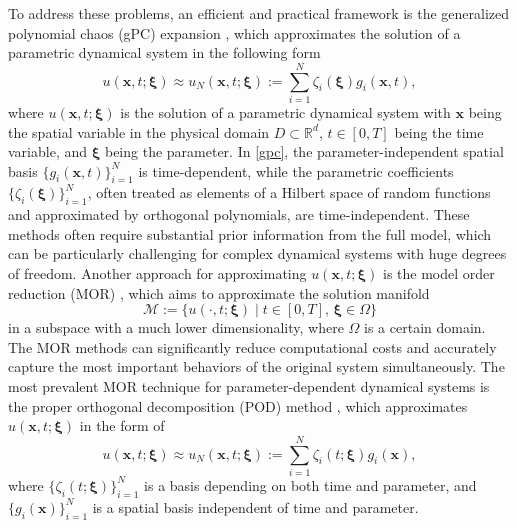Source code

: \documentclass[10pt,a4paper]{article}
\numberwithin{equation}{section}
\numberwithin{lemma}{section}
\numberwithin{example}{section}
\numberwithin{definition}{section}
\numberwithin{assumption}{section}
\numberwithin{theorem}{section}
\numberwithin{proposition}{section}
\numberwithin{corollary}{section}
\numberwithin{remark}{section}
\begin{document}
To address these problems, an efficient and practical framework is the generalized polynomial chaos (gPC) expansion \cite{Xiu2002the, Xiu2003modeling, E2008algebraic, Hoang2012REGULARITYAG, K2020long, V2020analy}, 
which approximates the solution of a parametric dynamical system in the following form
\begin{equation}
\label{gpc}
u(\bm{x},t;\bm{\xi})\approx 
u_N(\bm{x},t;\bm{\xi})
:=\sum_{i=1}^{N}\zeta_i(\bm{\xi})g_i(\bm{x},t),
\end{equation}
where $u(\bm{x},t;\bm{\xi})$ is the solution of a parametric dynamical system with 
$\bm{x}$ being the spatial variable in the physical domain $D\subset\mathbb{R}^{d}$, 
$t\in [0, T]$ being the time variable, and $\bm{\xi}$ being the parameter. 
In \eqref{gpc}, the parameter-independent spatial basis $\{g_i(\bm{x},t)\}_{i=1}^{N}$ is time-dependent, 
while the parametric coefficients $\{\zeta_i(\bm{\xi})\}_{i=1}^{N}$, often treated as elements of a Hilbert space of random functions and approximated by orthogonal polynomials, are time-independent.
These methods often require substantial prior information from the full model, which can be particularly challenging for complex dynamical systems with huge degrees of freedom. 
Another approach for approximating $u(\bm{x},t;\bm{\xi})$ is the model order reduction (MOR) \cite{T2008model,C2013nonintrusive,U2014model,P2015a,Hesthaven2022reduced,Song2024a,Li2024an}, 
which aims to approximate the solution manifold 
$$
\mathcal{M}:=\{u(\cdot,t;\bm{\xi})\mid  
t\in [0, T],\,
\bm{\xi} \in \Omega\}
$$
in a subspace with a much lower dimensionality, where $\Omega$ is a certain domain. 
The MOR methods can significantly reduce computational costs and accurately capture the most important behaviors of the original system simultaneously. 
The most prevalent MOR technique for parameter-dependent dynamical systems is the proper orthogonal decomposition (POD) method \cite{M2019data,R2019reduced,X2021non,Sleeman2022goal}, which approximates $u(\bm{x},t;\bm{\xi})$ in the form of
$$
u(\bm{x},t;\bm{\xi})\approx u_N(\bm{x},t;\bm{\xi}):=\sum_{i=1}^{N}\zeta_i(t;\bm{\xi})g_i(\bm{x}),
$$
where $\{\zeta_i(t;\bm{\xi})\}_{i=1}^{N}$ is a
basis depending on both time and parameter, 
and $\{g_i(\bm{x})\}_{i=1}^{N}$ is a spatial basis independent of time and parameter.
\end{document}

------------------------

YOUR TASK: Should the entries hold any pictures, please omit those and print the remaining text exactly.

TASK ANSWER:
Source code

: \documentclass[10pt,a4paper]{article}
\numberwithin{equation}{section}
\numberwithin{lemma}{section}
\numberwithin{example}{section}
\numberwithin{definition}{section}
\numberwithin{assumption}{section}
\numberwithin{theorem}{section}
\numberwithin{proposition}{section}
\numberwithin{corollary}{section}
\numberwithin{remark}{section}
\begin{document}
To address these problems, an efficient and practical framework is the generalized polynomial chaos (gPC) expansion \cite{Xiu2002the, Xiu2003modeling, E2008algebraic, Hoang2012REGULARITYAG, K2020long, V2020analy}, 
which approximates the solution of a parametric dynamical system in the following form
\begin{equation}
\label{gpc}
u(\bm{x},t;\bm{\xi})\approx 
u_N(\bm{x},t;\bm{\xi})
:=\sum_{i=1}^{N}\zeta_i(\bm{\xi})g_i(\bm{x},t),
\end{equation}
where $u(\bm{x},t;\bm{\xi})$ is the solution of a parametric dynamical system with 
$\bm{x}$ being the spatial variable in the physical domain $D\subset\mathbb{R}^{d}$, 
$t\in [0, T]$ being the time variable, and $\bm{\xi}$ being the parameter. 
In \eqref{gpc}, the parameter-independent spatial basis $\{g_i(\bm{x},t)\}_{i=1}^{N}$ is time-dependent, 
while the parametric coefficients $\{\zeta_i(\bm{\xi})\}_{i=1}^{N}$, often treated as elements of a Hilbert space of random functions and approximated by orthogonal polynomials, are time-independent.
These methods often require substantial prior information from the full model, which can be particularly challenging for complex dynamical systems with huge degrees of freedom. 
Another approach for approximating $u(\bm{x},t;\bm{\xi})$ is the model order reduction (MOR) \cite{T2008model,C2013nonintrusive,U2014model,P2015a,Hesthaven2022reduced,Song2024a,Li2024an}, 
which aims to approximate the solution manifold 
$$
\mathcal{M}:=\{u(\cdot,t;\bm{\xi})\mid  
t\in [0, T],\,
\bm{\xi} \in \Omega\}
$$
in a subspace with a much lower dimensionality, where $\Omega$ is a certain domain. 
The MOR methods can significantly reduce computational costs and accurately capture the most important behaviors of the original system simultaneously. 
The most prevalent MOR technique for parameter-dependent dynamical systems is the proper orthogonal decomposition (POD) method \cite{M2019data,R2019reduced,X2021non,Sleeman2022goal}, which approximates $u(\bm{x},t;\bm{\xi})$ in the form of
$$
u(\bm{x},t;\bm{\xi})\approx u_N(\bm{x},t;\bm{\xi}):=\sum_{i=1}^{N}\zeta_i(t;\bm{\xi})g_i(\bm{x}),
$$
where $\{\zeta_i(t;\bm{\xi})\}_{i=1}^{N}$ is a
basis depending on both time and parameter, 
and $\{g_i(\bm{x})\}_{i=1}^{N}$ is a spatial basis independent of time and parameter.
\end{document}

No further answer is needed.